Debate team Co-President Ean Choi said students with leadership qualities and potential were able to take on the coaching role successfully.
“For debate, I think the only reason we have the need for [a coach] is for registration purposes,” Choi said.
MSMS is a school that aims to attract and cultivate young leaders from Mississippi, so for each club and team, there are probably multiple students who can — and are eager to — take up the responsibilities of leading and organizing clubs.
For many clubs, this has already happened. In most clubs, the sponsor is just there to supervise. For some, including Volleyball Club, the sponsor is never there, mostly because members meet at 9 p.m.
However, not all clubs and teams are made the same. Similar to the Goen’s soccer team’s situation, cross-country team coach Grossie Thomas moved to Texas. Because of this departure, team captains stepped up, organized practices and competed in three cross-country meets.
Cross-country co-captain Gavin Weinstein said he has advocated for a new coach to administration.
“It’s not that I don’t want to [coach] anymore. I think it’s just I wasn’t prepared for that time commitment. At this point, it’s a little late to hire a coach, [but] if we could find one, I would love one,” Weinstein said. “I worked [coaching responsibilities] into my schedule, but there was a lot of stress at the beginning of the year where I didn’t know how I was going to have time to do all that comes in coaching.”

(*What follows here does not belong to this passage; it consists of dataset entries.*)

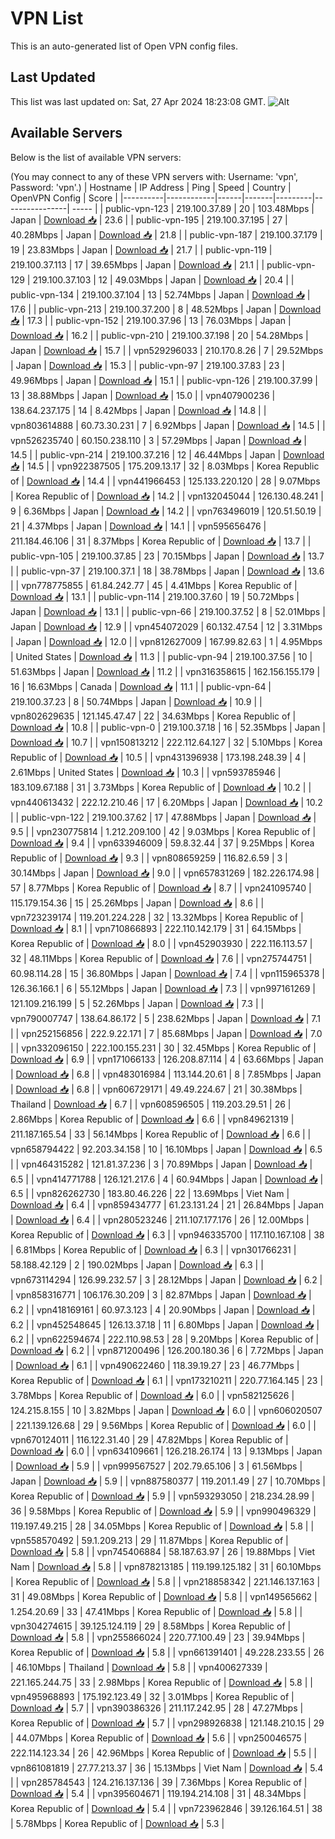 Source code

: # VPN List

This is an auto-generated list of Open VPN config files.

## Last Updated

This list was last updated on: Sat, 27 Apr 2024 18:23:08 GMT.
![Alt](https://repobeats.axiom.co/api/embed/186b98318ef1479477931607c1ad7d823f12451f.svg "Repobeats analytics image")

## Available Servers

Below is the list of available VPN servers:

(You may connect to any of these VPN servers with: Username: 'vpn', Password: 'vpn'.)
| Hostname | IP Address | Ping | Speed | Country | OpenVPN Config | Score |
|----------|------------|------|-------|---------|----------------| ----- |
| public-vpn-123 | 219.100.37.89 | 20 | 103.48Mbps | Japan | [Download 📥](./configs/server_0_JP.ovpn) | 23.6 |
| public-vpn-195 | 219.100.37.195 | 27 | 40.28Mbps | Japan | [Download 📥](./configs/server_1_JP.ovpn) | 21.8 |
| public-vpn-187 | 219.100.37.179 | 19 | 23.83Mbps | Japan | [Download 📥](./configs/server_2_JP.ovpn) | 21.7 |
| public-vpn-119 | 219.100.37.113 | 17 | 39.65Mbps | Japan | [Download 📥](./configs/server_3_JP.ovpn) | 21.1 |
| public-vpn-129 | 219.100.37.103 | 12 | 49.03Mbps | Japan | [Download 📥](./configs/server_4_JP.ovpn) | 20.4 |
| public-vpn-134 | 219.100.37.104 | 13 | 52.74Mbps | Japan | [Download 📥](./configs/server_5_JP.ovpn) | 17.6 |
| public-vpn-213 | 219.100.37.200 | 8 | 48.52Mbps | Japan | [Download 📥](./configs/server_6_JP.ovpn) | 17.3 |
| public-vpn-152 | 219.100.37.96 | 13 | 76.03Mbps | Japan | [Download 📥](./configs/server_7_JP.ovpn) | 16.2 |
| public-vpn-210 | 219.100.37.198 | 20 | 54.28Mbps | Japan | [Download 📥](./configs/server_8_JP.ovpn) | 15.7 |
| vpn529296033 | 210.170.8.26 | 7 | 29.52Mbps | Japan | [Download 📥](./configs/server_9_JP.ovpn) | 15.3 |
| public-vpn-97 | 219.100.37.83 | 23 | 49.96Mbps | Japan | [Download 📥](./configs/server_10_JP.ovpn) | 15.1 |
| public-vpn-126 | 219.100.37.99 | 13 | 38.88Mbps | Japan | [Download 📥](./configs/server_11_JP.ovpn) | 15.0 |
| vpn407900236 | 138.64.237.175 | 14 | 8.42Mbps | Japan | [Download 📥](./configs/server_12_JP.ovpn) | 14.8 |
| vpn803614888 | 60.73.30.231 | 7 | 6.92Mbps | Japan | [Download 📥](./configs/server_13_JP.ovpn) | 14.5 |
| vpn526235740 | 60.150.238.110 | 3 | 57.29Mbps | Japan | [Download 📥](./configs/server_14_JP.ovpn) | 14.5 |
| public-vpn-214 | 219.100.37.216 | 12 | 46.44Mbps | Japan | [Download 📥](./configs/server_15_JP.ovpn) | 14.5 |
| vpn922387505 | 175.209.13.17 | 32 | 8.03Mbps | Korea Republic of | [Download 📥](./configs/server_16_KR.ovpn) | 14.4 |
| vpn441966453 | 125.133.220.120 | 28 | 9.07Mbps | Korea Republic of | [Download 📥](./configs/server_17_KR.ovpn) | 14.2 |
| vpn132045044 | 126.130.48.241 | 9 | 6.36Mbps | Japan | [Download 📥](./configs/server_18_JP.ovpn) | 14.2 |
| vpn763496019 | 120.51.50.19 | 21 | 4.37Mbps | Japan | [Download 📥](./configs/server_19_JP.ovpn) | 14.1 |
| vpn595656476 | 211.184.46.106 | 31 | 8.37Mbps | Korea Republic of | [Download 📥](./configs/server_20_KR.ovpn) | 13.7 |
| public-vpn-105 | 219.100.37.85 | 23 | 70.15Mbps | Japan | [Download 📥](./configs/server_21_JP.ovpn) | 13.7 |
| public-vpn-37 | 219.100.37.1 | 18 | 38.78Mbps | Japan | [Download 📥](./configs/server_22_JP.ovpn) | 13.6 |
| vpn778775855 | 61.84.242.77 | 45 | 4.41Mbps | Korea Republic of | [Download 📥](./configs/server_23_KR.ovpn) | 13.1 |
| public-vpn-114 | 219.100.37.60 | 19 | 50.72Mbps | Japan | [Download 📥](./configs/server_24_JP.ovpn) | 13.1 |
| public-vpn-66 | 219.100.37.52 | 8 | 52.01Mbps | Japan | [Download 📥](./configs/server_25_JP.ovpn) | 12.9 |
| vpn454072029 | 60.132.47.54 | 12 | 3.31Mbps | Japan | [Download 📥](./configs/server_26_JP.ovpn) | 12.0 |
| vpn812627009 | 167.99.82.63 | 1 | 4.95Mbps | United States | [Download 📥](./configs/server_27_US.ovpn) | 11.3 |
| public-vpn-94 | 219.100.37.56 | 10 | 51.63Mbps | Japan | [Download 📥](./configs/server_28_JP.ovpn) | 11.2 |
| vpn316358615 | 162.156.155.179 | 16 | 16.63Mbps | Canada | [Download 📥](./configs/server_29_CA.ovpn) | 11.1 |
| public-vpn-64 | 219.100.37.23 | 8 | 50.74Mbps | Japan | [Download 📥](./configs/server_30_JP.ovpn) | 10.9 |
| vpn802629635 | 121.145.47.47 | 22 | 34.63Mbps | Korea Republic of | [Download 📥](./configs/server_31_KR.ovpn) | 10.8 |
| public-vpn-0 | 219.100.37.18 | 16 | 52.35Mbps | Japan | [Download 📥](./configs/server_32_JP.ovpn) | 10.7 |
| vpn150813212 | 222.112.64.127 | 32 | 5.10Mbps | Korea Republic of | [Download 📥](./configs/server_33_KR.ovpn) | 10.5 |
| vpn431396938 | 173.198.248.39 | 4 | 2.61Mbps | United States | [Download 📥](./configs/server_34_US.ovpn) | 10.3 |
| vpn593785946 | 183.109.67.188 | 31 | 3.73Mbps | Korea Republic of | [Download 📥](./configs/server_35_KR.ovpn) | 10.2 |
| vpn440613432 | 222.12.210.46 | 17 | 6.20Mbps | Japan | [Download 📥](./configs/server_36_JP.ovpn) | 10.2 |
| public-vpn-122 | 219.100.37.62 | 17 | 47.88Mbps | Japan | [Download 📥](./configs/server_37_JP.ovpn) | 9.5 |
| vpn230775814 | 1.212.209.100 | 42 | 9.03Mbps | Korea Republic of | [Download 📥](./configs/server_38_KR.ovpn) | 9.4 |
| vpn633946009 | 59.8.32.44 | 37 | 9.25Mbps | Korea Republic of | [Download 📥](./configs/server_39_KR.ovpn) | 9.3 |
| vpn808659259 | 116.82.6.59 | 3 | 30.14Mbps | Japan | [Download 📥](./configs/server_40_JP.ovpn) | 9.0 |
| vpn657831269 | 182.226.174.98 | 57 | 8.77Mbps | Korea Republic of | [Download 📥](./configs/server_41_KR.ovpn) | 8.7 |
| vpn241095740 | 115.179.154.36 | 15 | 25.26Mbps | Japan | [Download 📥](./configs/server_42_JP.ovpn) | 8.6 |
| vpn723239174 | 119.201.224.228 | 32 | 13.32Mbps | Korea Republic of | [Download 📥](./configs/server_43_KR.ovpn) | 8.1 |
| vpn710866893 | 222.110.142.179 | 31 | 64.15Mbps | Korea Republic of | [Download 📥](./configs/server_44_KR.ovpn) | 8.0 |
| vpn452903930 | 222.116.113.57 | 32 | 48.11Mbps | Korea Republic of | [Download 📥](./configs/server_45_KR.ovpn) | 7.6 |
| vpn275744751 | 60.98.114.28 | 15 | 36.80Mbps | Japan | [Download 📥](./configs/server_46_JP.ovpn) | 7.4 |
| vpn115965378 | 126.36.166.1 | 6 | 55.12Mbps | Japan | [Download 📥](./configs/server_47_JP.ovpn) | 7.3 |
| vpn997161269 | 121.109.216.199 | 5 | 52.26Mbps | Japan | [Download 📥](./configs/server_48_JP.ovpn) | 7.3 |
| vpn790007747 | 138.64.86.172 | 5 | 238.62Mbps | Japan | [Download 📥](./configs/server_49_JP.ovpn) | 7.1 |
| vpn252156856 | 222.9.22.171 | 7 | 85.68Mbps | Japan | [Download 📥](./configs/server_50_JP.ovpn) | 7.0 |
| vpn332096150 | 222.100.155.231 | 30 | 32.45Mbps | Korea Republic of | [Download 📥](./configs/server_51_KR.ovpn) | 6.9 |
| vpn171066133 | 126.208.87.114 | 4 | 63.66Mbps | Japan | [Download 📥](./configs/server_52_JP.ovpn) | 6.8 |
| vpn483016984 | 113.144.20.61 | 8 | 7.85Mbps | Japan | [Download 📥](./configs/server_53_JP.ovpn) | 6.8 |
| vpn606729171 | 49.49.224.67 | 21 | 30.38Mbps | Thailand | [Download 📥](./configs/server_54_TH.ovpn) | 6.7 |
| vpn608596505 | 119.203.29.51 | 26 | 2.86Mbps | Korea Republic of | [Download 📥](./configs/server_55_KR.ovpn) | 6.6 |
| vpn849621319 | 211.187.165.54 | 33 | 56.14Mbps | Korea Republic of | [Download 📥](./configs/server_56_KR.ovpn) | 6.6 |
| vpn658794422 | 92.203.34.158 | 10 | 16.10Mbps | Japan | [Download 📥](./configs/server_57_JP.ovpn) | 6.5 |
| vpn464315282 | 121.81.37.236 | 3 | 70.89Mbps | Japan | [Download 📥](./configs/server_58_JP.ovpn) | 6.5 |
| vpn414771788 | 126.121.217.6 | 4 | 60.94Mbps | Japan | [Download 📥](./configs/server_59_JP.ovpn) | 6.5 |
| vpn826262730 | 183.80.46.226 | 22 | 13.69Mbps | Viet Nam | [Download 📥](./configs/server_60_VN.ovpn) | 6.4 |
| vpn859434777 | 61.23.131.24 | 21 | 26.84Mbps | Japan | [Download 📥](./configs/server_61_JP.ovpn) | 6.4 |
| vpn280523246 | 211.107.177.176 | 26 | 12.00Mbps | Korea Republic of | [Download 📥](./configs/server_62_KR.ovpn) | 6.3 |
| vpn946335700 | 117.110.167.108 | 38 | 6.81Mbps | Korea Republic of | [Download 📥](./configs/server_63_KR.ovpn) | 6.3 |
| vpn301766231 | 58.188.42.129 | 2 | 190.02Mbps | Japan | [Download 📥](./configs/server_64_JP.ovpn) | 6.3 |
| vpn673114294 | 126.99.232.57 | 3 | 28.12Mbps | Japan | [Download 📥](./configs/server_65_JP.ovpn) | 6.2 |
| vpn858316771 | 106.176.30.209 | 3 | 82.87Mbps | Japan | [Download 📥](./configs/server_66_JP.ovpn) | 6.2 |
| vpn418169161 | 60.97.3.123 | 4 | 20.90Mbps | Japan | [Download 📥](./configs/server_67_JP.ovpn) | 6.2 |
| vpn452548645 | 126.13.37.18 | 11 | 6.80Mbps | Japan | [Download 📥](./configs/server_68_JP.ovpn) | 6.2 |
| vpn622594674 | 222.110.98.53 | 28 | 9.20Mbps | Korea Republic of | [Download 📥](./configs/server_69_KR.ovpn) | 6.2 |
| vpn871200496 | 126.200.180.36 | 6 | 7.72Mbps | Japan | [Download 📥](./configs/server_70_JP.ovpn) | 6.1 |
| vpn490622460 | 118.39.19.27 | 23 | 46.77Mbps | Korea Republic of | [Download 📥](./configs/server_71_KR.ovpn) | 6.1 |
| vpn173210211 | 220.77.164.145 | 23 | 3.78Mbps | Korea Republic of | [Download 📥](./configs/server_72_KR.ovpn) | 6.0 |
| vpn582125626 | 124.215.8.155 | 10 | 3.82Mbps | Japan | [Download 📥](./configs/server_73_JP.ovpn) | 6.0 |
| vpn606020507 | 221.139.126.68 | 29 | 9.56Mbps | Korea Republic of | [Download 📥](./configs/server_74_KR.ovpn) | 6.0 |
| vpn670124011 | 116.122.31.40 | 29 | 47.82Mbps | Korea Republic of | [Download 📥](./configs/server_75_KR.ovpn) | 6.0 |
| vpn634109661 | 126.218.26.174 | 13 | 9.13Mbps | Japan | [Download 📥](./configs/server_76_JP.ovpn) | 5.9 |
| vpn999567527 | 202.79.65.106 | 3 | 61.56Mbps | Japan | [Download 📥](./configs/server_77_JP.ovpn) | 5.9 |
| vpn887580377 | 119.201.1.49 | 27 | 10.70Mbps | Korea Republic of | [Download 📥](./configs/server_78_KR.ovpn) | 5.9 |
| vpn593293050 | 218.234.28.99 | 36 | 9.58Mbps | Korea Republic of | [Download 📥](./configs/server_79_KR.ovpn) | 5.9 |
| vpn990496329 | 119.197.49.215 | 28 | 34.05Mbps | Korea Republic of | [Download 📥](./configs/server_80_KR.ovpn) | 5.8 |
| vpn558570492 | 59.1.209.213 | 29 | 11.87Mbps | Korea Republic of | [Download 📥](./configs/server_81_KR.ovpn) | 5.8 |
| vpn745406884 | 58.187.63.97 | 26 | 19.88Mbps | Viet Nam | [Download 📥](./configs/server_82_VN.ovpn) | 5.8 |
| vpn878213185 | 119.199.125.182 | 31 | 60.10Mbps | Korea Republic of | [Download 📥](./configs/server_83_KR.ovpn) | 5.8 |
| vpn218858342 | 221.146.137.163 | 31 | 49.08Mbps | Korea Republic of | [Download 📥](./configs/server_84_KR.ovpn) | 5.8 |
| vpn149565662 | 1.254.20.69 | 33 | 47.41Mbps | Korea Republic of | [Download 📥](./configs/server_85_KR.ovpn) | 5.8 |
| vpn304274615 | 39.125.124.119 | 29 | 8.58Mbps | Korea Republic of | [Download 📥](./configs/server_86_KR.ovpn) | 5.8 |
| vpn255866024 | 220.77.100.49 | 23 | 39.94Mbps | Korea Republic of | [Download 📥](./configs/server_87_KR.ovpn) | 5.8 |
| vpn661391401 | 49.228.233.55 | 26 | 46.10Mbps | Thailand | [Download 📥](./configs/server_88_TH.ovpn) | 5.8 |
| vpn400627339 | 221.165.244.75 | 33 | 2.98Mbps | Korea Republic of | [Download 📥](./configs/server_89_KR.ovpn) | 5.8 |
| vpn495968893 | 175.192.123.49 | 32 | 3.01Mbps | Korea Republic of | [Download 📥](./configs/server_90_KR.ovpn) | 5.7 |
| vpn390386326 | 211.117.242.95 | 28 | 47.27Mbps | Korea Republic of | [Download 📥](./configs/server_91_KR.ovpn) | 5.7 |
| vpn298926838 | 121.148.210.15 | 29 | 44.07Mbps | Korea Republic of | [Download 📥](./configs/server_92_KR.ovpn) | 5.6 |
| vpn250046575 | 222.114.123.34 | 26 | 42.96Mbps | Korea Republic of | [Download 📥](./configs/server_93_KR.ovpn) | 5.5 |
| vpn861081819 | 27.77.213.37 | 36 | 15.13Mbps | Viet Nam | [Download 📥](./configs/server_94_VN.ovpn) | 5.4 |
| vpn285784543 | 124.216.137.136 | 39 | 7.36Mbps | Korea Republic of | [Download 📥](./configs/server_95_KR.ovpn) | 5.4 |
| vpn395604671 | 119.194.214.108 | 31 | 48.34Mbps | Korea Republic of | [Download 📥](./configs/server_96_KR.ovpn) | 5.4 |
| vpn723962846 | 39.126.164.51 | 38 | 5.78Mbps | Korea Republic of | [Download 📥](./configs/server_97_KR.ovpn) | 5.3 |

I can see where Weinstein comes from. To prepare the new members of the debate team for their first tournament, I had to make sacrifices to my personal and academic life. I can say from experience it is not fun to organize and prepare several people — all with unique scheduling conflicts — for a competition on your own.
It is clear some clubs and teams benefit from having a sponsor or a coach. The sponsor can bring their passion to the club and be an integral part of it, in clubs including Speech and Debate. However, mandating all clubs to have a sponsor makes teachers and other administrators pick and choose which clubs to sponsor. This makes it harder to form new clubs, as students need to find someone to sponsor them, and perhaps their favorite teacher or the one most suited to it is already overbooked. Sponsoring clubs also leaves teachers with busier schedules, compounding the amount of work they already have.
MSMS is designed to bring the best and brightest students from across Mississippi and allow them to express their interests when they couldn’t pursue them in their home schools. However, by requiring all clubs to have a sponsor, we are obstructing students from fully expressing themselves and exploring their interests.
Editor’s Note: Jacob Neal is a member of the Speech and Debate team and serves as debate captain.
Heath Stevens • Oct 5, 2023 at 4:24 pm
Clubs also need sponsors if they plan on raising money or going on events; some adult/employee has to complete the paperwork. I would say that even when I was a student here, most clubs/orgs were student-ran and student-centered with adults stepping in as needed.